#### Provided data

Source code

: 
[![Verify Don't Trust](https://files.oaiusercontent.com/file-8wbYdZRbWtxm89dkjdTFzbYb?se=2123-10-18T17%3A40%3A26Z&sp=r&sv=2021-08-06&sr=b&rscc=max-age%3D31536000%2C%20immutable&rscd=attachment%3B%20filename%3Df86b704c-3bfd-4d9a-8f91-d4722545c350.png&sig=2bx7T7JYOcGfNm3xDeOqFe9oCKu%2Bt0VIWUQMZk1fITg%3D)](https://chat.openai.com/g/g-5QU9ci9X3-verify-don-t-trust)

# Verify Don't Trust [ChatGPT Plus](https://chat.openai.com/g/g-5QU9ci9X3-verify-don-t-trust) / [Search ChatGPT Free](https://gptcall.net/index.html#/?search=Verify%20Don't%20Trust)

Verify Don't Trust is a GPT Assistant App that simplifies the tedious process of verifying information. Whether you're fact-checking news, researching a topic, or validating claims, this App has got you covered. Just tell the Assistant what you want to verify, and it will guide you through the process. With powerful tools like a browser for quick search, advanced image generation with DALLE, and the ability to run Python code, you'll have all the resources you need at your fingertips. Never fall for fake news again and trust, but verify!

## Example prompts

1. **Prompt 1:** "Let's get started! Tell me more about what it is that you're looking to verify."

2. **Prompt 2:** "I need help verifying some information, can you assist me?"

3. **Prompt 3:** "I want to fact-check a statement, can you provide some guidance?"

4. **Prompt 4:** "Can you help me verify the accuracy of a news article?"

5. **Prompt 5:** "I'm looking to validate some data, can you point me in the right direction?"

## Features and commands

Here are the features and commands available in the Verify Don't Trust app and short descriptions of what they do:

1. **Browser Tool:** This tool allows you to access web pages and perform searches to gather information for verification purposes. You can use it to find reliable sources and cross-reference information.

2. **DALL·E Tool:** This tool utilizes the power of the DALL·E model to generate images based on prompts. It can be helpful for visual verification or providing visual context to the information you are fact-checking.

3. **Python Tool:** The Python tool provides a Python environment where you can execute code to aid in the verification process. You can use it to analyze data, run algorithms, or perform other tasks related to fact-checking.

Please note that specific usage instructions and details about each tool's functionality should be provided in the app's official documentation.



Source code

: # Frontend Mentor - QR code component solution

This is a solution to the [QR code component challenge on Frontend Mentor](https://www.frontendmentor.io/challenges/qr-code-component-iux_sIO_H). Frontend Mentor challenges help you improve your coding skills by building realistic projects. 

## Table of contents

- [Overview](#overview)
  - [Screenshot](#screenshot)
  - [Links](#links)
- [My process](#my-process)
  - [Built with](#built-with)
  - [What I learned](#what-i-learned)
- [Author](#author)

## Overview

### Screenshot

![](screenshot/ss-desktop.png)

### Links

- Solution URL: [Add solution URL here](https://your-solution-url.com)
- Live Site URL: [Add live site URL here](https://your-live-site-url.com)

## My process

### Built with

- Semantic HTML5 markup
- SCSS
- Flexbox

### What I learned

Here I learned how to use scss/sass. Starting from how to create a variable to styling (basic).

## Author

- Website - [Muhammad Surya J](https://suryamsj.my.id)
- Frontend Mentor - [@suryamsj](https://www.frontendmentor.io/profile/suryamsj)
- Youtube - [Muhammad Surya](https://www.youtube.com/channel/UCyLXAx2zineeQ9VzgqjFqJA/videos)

########

● **What to produce**
Wherever the word "Mentor" occurs in the data above, copy the line it sits in.

● **Solved exercise**
: # Frontend Mentor - QR code component solution
This is a solution to the [QR code component challenge on Frontend Mentor](https://www.frontendmentor.io/challenges/qr-code-component-iux_sIO_H). Frontend Mentor challenges help you improve your coding skills by building realistic projects. 
- Frontend Mentor - [@suryamsj](https://www.frontendmentor.io/profile/suryamsj)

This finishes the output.